**WHAT YOU WILL DO**:
Copy exactly. Begin with the line that contains "proof ideas are" and stop after the last line of the records.

START RECORD SET

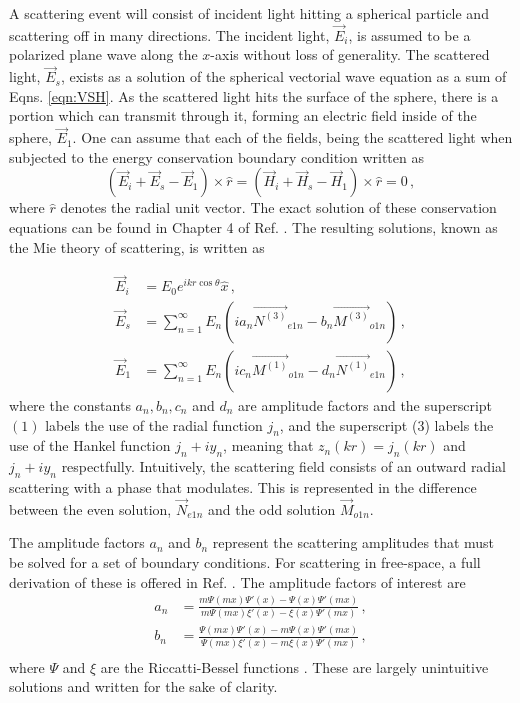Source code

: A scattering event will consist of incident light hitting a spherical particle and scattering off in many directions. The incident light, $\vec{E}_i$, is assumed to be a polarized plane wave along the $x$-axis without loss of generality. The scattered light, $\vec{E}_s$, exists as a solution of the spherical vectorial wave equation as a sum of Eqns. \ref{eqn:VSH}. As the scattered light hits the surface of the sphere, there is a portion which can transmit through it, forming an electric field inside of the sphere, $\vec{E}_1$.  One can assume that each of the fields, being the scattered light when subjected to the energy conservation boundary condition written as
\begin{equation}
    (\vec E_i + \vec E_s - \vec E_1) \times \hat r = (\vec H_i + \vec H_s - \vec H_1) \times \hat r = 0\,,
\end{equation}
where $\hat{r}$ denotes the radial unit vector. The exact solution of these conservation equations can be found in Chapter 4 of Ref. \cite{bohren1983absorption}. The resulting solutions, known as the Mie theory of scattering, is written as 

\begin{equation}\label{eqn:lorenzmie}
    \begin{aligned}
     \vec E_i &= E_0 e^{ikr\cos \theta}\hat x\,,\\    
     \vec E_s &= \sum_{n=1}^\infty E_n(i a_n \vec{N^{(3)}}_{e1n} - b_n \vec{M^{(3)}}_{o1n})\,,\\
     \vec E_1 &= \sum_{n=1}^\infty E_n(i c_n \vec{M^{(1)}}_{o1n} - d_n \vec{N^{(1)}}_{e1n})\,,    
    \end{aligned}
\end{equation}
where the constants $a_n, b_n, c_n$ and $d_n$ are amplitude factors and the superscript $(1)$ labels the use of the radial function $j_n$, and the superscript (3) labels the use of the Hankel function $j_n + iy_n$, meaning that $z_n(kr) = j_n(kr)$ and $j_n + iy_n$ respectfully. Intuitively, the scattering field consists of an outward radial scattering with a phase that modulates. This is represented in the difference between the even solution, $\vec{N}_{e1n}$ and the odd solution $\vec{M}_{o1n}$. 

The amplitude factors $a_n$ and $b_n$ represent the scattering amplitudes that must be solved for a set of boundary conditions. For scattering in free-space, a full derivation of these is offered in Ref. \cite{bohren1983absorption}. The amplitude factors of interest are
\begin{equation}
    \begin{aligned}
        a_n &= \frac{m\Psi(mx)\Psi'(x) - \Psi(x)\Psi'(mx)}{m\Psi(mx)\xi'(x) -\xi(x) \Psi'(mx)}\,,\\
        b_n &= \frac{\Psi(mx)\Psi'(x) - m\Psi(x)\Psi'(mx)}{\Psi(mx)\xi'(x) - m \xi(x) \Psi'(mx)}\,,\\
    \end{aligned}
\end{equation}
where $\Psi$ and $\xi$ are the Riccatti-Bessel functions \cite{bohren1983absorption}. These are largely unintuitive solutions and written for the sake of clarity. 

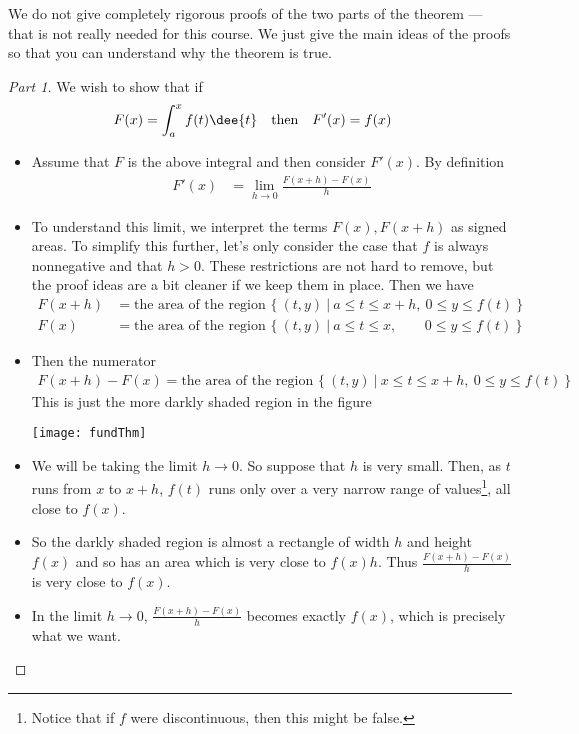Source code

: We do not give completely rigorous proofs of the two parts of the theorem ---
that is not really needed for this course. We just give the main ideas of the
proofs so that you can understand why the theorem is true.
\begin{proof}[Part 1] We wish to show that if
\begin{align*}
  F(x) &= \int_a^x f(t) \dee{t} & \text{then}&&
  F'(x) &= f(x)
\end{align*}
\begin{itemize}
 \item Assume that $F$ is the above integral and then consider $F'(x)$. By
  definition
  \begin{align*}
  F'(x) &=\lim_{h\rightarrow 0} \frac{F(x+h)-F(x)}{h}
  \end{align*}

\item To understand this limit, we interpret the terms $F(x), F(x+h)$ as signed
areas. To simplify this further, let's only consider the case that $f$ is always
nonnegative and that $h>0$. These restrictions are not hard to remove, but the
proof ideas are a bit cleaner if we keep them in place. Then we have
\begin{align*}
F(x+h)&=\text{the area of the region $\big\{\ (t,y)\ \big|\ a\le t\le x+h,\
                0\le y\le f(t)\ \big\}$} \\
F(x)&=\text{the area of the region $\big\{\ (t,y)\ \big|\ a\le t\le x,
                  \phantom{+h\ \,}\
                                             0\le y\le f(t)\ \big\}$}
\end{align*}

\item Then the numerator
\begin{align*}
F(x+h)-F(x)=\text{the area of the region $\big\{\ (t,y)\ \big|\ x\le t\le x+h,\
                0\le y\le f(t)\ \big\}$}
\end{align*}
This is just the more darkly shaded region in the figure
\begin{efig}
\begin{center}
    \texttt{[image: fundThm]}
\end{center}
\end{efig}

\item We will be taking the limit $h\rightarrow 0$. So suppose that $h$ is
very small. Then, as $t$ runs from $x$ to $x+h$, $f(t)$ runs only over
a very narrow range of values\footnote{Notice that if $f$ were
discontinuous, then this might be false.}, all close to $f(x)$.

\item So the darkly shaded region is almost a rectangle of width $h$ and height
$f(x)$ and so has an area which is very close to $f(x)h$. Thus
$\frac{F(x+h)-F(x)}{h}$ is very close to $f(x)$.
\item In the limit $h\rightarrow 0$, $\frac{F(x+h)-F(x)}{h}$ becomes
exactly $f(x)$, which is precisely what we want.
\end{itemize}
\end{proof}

END RECORD SET

**SOLUTION TO THIS PROBLEM**:
proof ideas are a bit cleaner if we keep them in place. Then we have
\begin{align*}
F(x+h)&=\text{the area of the region $\big\{\ (t,y)\ \big|\ a\le t\le x+h,\
                0\le y\le f(t)\ \big\}$} \\
F(x)&=\text{the area of the region $\big\{\ (t,y)\ \big|\ a\le t\le x,
                  \phantom{+h\ \,}\
                                             0\le y\le f(t)\ \big\}$}
\end{align*}

\item Then the numerator
\begin{align*}
F(x+h)-F(x)=\text{the area of the region $\big\{\ (t,y)\ \big|\ x\le t\le x+h,\
                0\le y\le f(t)\ \big\}$}
\end{align*}
This is just the more darkly shaded region in the figure
\begin{efig}
\begin{center}
    \texttt{[image: fundThm]}
\end{center}
\end{efig}

\item We will be taking the limit $h\rightarrow 0$. So suppose that $h$ is
very small. Then, as $t$ runs from $x$ to $x+h$, $f(t)$ runs only over
a very narrow range of values\footnote{Notice that if $f$ were
discontinuous, then this might be false.}, all close to $f(x)$.

\item So the darkly shaded region is almost a rectangle of width $h$ and height
$f(x)$ and so has an area which is very close to $f(x)h$. Thus
$\frac{F(x+h)-F(x)}{h}$ is very close to $f(x)$.
\item In the limit $h\rightarrow 0$, $\frac{F(x+h)-F(x)}{h}$ becomes
exactly $f(x)$, which is precisely what we want.
\end{itemize}
\end{proof}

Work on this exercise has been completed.